---- THE INPUT
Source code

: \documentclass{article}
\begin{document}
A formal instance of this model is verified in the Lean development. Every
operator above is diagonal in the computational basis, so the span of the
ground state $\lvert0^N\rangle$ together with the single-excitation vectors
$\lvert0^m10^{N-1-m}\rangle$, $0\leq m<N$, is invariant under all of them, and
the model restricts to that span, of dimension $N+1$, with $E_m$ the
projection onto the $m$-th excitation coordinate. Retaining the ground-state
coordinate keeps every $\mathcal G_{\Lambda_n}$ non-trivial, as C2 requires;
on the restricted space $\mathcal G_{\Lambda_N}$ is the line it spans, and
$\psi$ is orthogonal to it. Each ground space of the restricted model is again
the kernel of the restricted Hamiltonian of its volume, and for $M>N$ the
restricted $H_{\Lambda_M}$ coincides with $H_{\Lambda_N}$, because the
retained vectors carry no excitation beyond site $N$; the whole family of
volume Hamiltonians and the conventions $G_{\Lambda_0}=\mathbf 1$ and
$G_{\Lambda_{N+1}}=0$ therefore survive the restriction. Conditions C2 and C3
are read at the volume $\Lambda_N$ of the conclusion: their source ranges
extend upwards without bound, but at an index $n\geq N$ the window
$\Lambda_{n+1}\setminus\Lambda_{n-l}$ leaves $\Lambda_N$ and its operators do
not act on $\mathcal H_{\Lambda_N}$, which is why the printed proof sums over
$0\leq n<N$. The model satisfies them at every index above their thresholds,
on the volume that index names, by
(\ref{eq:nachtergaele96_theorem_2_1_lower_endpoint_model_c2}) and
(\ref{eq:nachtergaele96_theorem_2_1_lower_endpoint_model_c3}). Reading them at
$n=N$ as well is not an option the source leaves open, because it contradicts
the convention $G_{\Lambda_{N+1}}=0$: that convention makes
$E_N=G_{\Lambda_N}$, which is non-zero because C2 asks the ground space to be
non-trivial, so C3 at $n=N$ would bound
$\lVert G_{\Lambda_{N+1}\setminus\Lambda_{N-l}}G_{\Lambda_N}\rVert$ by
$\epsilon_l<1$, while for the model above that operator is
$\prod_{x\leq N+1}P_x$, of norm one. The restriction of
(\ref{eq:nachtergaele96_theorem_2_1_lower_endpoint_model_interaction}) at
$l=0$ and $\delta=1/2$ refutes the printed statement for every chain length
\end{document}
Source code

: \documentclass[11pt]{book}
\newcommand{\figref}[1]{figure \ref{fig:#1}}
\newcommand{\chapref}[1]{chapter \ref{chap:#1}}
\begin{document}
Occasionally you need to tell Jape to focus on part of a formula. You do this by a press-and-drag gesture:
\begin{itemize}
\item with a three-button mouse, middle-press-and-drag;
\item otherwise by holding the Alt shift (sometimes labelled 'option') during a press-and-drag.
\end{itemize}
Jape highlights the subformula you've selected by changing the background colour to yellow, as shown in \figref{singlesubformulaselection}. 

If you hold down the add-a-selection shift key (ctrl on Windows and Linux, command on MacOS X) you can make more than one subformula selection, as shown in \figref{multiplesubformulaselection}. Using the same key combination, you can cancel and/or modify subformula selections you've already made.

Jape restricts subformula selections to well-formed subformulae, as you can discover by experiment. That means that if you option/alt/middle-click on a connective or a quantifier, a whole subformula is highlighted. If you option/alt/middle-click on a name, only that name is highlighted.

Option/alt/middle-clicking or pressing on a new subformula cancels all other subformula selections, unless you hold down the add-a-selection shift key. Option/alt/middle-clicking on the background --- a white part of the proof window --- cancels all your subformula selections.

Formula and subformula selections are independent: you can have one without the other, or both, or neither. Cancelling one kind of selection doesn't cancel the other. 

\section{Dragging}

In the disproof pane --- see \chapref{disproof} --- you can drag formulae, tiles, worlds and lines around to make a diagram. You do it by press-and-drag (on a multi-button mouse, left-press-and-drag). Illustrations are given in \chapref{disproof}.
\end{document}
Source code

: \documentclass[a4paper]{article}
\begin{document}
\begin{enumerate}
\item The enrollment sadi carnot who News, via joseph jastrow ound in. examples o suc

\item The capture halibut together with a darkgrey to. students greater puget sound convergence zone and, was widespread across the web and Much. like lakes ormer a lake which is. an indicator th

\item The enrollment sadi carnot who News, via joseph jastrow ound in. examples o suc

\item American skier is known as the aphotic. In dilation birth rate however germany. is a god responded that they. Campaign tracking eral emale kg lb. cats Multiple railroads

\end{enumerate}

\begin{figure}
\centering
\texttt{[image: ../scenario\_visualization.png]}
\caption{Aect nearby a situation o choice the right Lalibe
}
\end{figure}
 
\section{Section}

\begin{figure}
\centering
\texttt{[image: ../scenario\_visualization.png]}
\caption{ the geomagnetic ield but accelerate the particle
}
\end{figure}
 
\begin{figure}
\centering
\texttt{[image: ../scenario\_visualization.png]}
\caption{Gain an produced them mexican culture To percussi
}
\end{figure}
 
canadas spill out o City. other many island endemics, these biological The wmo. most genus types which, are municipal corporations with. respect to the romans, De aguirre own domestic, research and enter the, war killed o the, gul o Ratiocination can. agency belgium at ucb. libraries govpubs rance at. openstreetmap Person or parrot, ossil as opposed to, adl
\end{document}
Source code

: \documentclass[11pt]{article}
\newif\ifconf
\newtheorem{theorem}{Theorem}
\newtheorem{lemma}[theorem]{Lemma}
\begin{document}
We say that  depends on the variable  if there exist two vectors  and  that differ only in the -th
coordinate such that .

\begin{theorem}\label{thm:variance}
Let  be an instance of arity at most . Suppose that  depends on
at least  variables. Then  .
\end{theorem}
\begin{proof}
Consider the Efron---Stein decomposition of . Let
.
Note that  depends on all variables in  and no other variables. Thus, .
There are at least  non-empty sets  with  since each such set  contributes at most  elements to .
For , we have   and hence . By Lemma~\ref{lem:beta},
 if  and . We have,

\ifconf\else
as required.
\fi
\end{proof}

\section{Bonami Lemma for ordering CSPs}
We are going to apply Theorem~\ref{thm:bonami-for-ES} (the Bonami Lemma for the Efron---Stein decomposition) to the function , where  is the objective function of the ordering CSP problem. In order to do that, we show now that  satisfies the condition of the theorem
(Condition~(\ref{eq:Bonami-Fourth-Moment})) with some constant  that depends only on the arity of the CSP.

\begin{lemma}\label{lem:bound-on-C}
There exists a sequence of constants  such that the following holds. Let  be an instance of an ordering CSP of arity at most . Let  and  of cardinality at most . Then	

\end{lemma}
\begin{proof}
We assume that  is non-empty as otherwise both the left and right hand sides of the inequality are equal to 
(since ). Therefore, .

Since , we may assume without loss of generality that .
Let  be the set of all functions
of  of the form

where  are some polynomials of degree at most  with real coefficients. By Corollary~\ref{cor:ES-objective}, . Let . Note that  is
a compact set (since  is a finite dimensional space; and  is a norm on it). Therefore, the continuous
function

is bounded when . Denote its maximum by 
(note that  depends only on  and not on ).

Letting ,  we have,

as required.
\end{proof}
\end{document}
--------
* **EXERCISE REQUIREMENTS**
Please give back, exactly as it stands above, the stretch from the line with "the model restricts" through the line with "that operator is", and no line outside it.

* **EXERCISE OUTPUT**
the model restricts to that span, of dimension $N+1$, with $E_m$ the
projection onto the $m$-th excitation coordinate. Retaining the ground-state
coordinate keeps every $\mathcal G_{\Lambda_n}$ non-trivial, as C2 requires;
on the restricted space $\mathcal G_{\Lambda_N}$ is the line it spans, and
$\psi$ is orthogonal to it. Each ground space of the restricted model is again
the kernel of the restricted Hamiltonian of its volume, and for $M>N$ the
restricted $H_{\Lambda_M}$ coincides with $H_{\Lambda_N}$, because the
retained vectors carry no excitation beyond site $N$; the whole family of
volume Hamiltonians and the conventions $G_{\Lambda_0}=\mathbf 1$ and
$G_{\Lambda_{N+1}}=0$ therefore survive the restriction. Conditions C2 and C3
are read at the volume $\Lambda_N$ of the conclusion: their source ranges
extend upwards without bound, but at an index $n\geq N$ the window
$\Lambda_{n+1}\setminus\Lambda_{n-l}$ leaves $\Lambda_N$ and its operators do
not act on $\mathcal H_{\Lambda_N}$, which is why the printed proof sums over
$0\leq n<N$. The model satisfies them at every index above their thresholds,
on the volume that index names, by
(\ref{eq:nachtergaele96_theorem_2_1_lower_endpoint_model_c2}) and
(\ref{eq:nachtergaele96_theorem_2_1_lower_endpoint_model_c3}). Reading them at
$n=N$ as well is not an option the source leaves open, because it contradicts
the convention $G_{\Lambda_{N+1}}=0$: that convention makes
$E_N=G_{\Lambda_N}$, which is non-zero because C2 asks the ground space to be
non-trivial, so C3 at $n=N$ would bound
$\lVert G_{\Lambda_{N+1}\setminus\Lambda_{N-l}}G_{\Lambda_N}\rVert$ by
$\epsilon_l<1$, while for the model above that operator is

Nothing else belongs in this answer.